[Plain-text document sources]
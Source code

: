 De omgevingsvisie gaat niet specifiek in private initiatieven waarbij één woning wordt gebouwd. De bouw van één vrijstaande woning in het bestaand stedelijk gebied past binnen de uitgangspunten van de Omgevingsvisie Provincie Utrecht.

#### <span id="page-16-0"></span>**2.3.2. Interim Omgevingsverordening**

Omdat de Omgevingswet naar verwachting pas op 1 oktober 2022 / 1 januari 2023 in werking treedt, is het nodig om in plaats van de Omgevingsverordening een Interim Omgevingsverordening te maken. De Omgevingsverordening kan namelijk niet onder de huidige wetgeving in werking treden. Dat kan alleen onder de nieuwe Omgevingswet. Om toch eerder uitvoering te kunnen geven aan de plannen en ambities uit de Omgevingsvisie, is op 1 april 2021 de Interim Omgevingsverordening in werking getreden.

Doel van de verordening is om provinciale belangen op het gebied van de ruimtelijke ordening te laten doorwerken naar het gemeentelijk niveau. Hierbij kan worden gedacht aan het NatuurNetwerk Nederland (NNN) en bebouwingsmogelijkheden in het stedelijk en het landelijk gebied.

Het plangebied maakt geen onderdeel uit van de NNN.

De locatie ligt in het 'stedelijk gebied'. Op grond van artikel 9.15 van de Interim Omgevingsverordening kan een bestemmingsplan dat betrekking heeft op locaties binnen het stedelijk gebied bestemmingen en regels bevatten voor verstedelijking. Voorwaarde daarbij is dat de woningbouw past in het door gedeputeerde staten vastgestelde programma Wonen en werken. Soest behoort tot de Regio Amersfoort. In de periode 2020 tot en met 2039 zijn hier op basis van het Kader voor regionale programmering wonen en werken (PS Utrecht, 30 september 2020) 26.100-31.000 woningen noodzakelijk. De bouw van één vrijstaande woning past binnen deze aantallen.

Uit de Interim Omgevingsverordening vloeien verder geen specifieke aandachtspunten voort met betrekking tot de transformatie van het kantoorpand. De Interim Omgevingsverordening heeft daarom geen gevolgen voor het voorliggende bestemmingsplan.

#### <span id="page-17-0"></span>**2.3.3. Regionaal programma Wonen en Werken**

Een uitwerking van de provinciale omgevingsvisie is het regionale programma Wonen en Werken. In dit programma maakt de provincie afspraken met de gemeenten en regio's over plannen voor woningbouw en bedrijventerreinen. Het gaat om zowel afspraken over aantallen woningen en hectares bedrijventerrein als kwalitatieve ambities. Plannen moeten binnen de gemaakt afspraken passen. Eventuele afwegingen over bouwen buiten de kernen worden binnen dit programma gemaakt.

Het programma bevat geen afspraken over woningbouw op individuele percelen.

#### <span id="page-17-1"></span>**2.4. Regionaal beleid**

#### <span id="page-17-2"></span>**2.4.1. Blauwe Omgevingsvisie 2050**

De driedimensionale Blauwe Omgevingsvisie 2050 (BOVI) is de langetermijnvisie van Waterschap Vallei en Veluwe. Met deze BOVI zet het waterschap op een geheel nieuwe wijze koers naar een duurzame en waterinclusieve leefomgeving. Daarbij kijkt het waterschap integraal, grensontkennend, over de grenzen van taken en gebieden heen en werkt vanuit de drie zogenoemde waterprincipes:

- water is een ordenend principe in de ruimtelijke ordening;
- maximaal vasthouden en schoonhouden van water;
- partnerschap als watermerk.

### PROBLEM REQUIREMENTS
"geen" is the string to look for; please copy every line of the records above where it appears.

### REPLY
Het plangebied maakt geen onderdeel uit van de NNN.
Uit de Interim Omgevingsverordening vloeien verder geen specifieke aandachtspunten voort met betrekking tot de transformatie van het kantoorpand. De Interim Omgevingsverordening heeft daarom geen gevolgen voor het voorliggende bestemmingsplan.
Het programma bevat geen afspraken over woningbouw op individuele percelen.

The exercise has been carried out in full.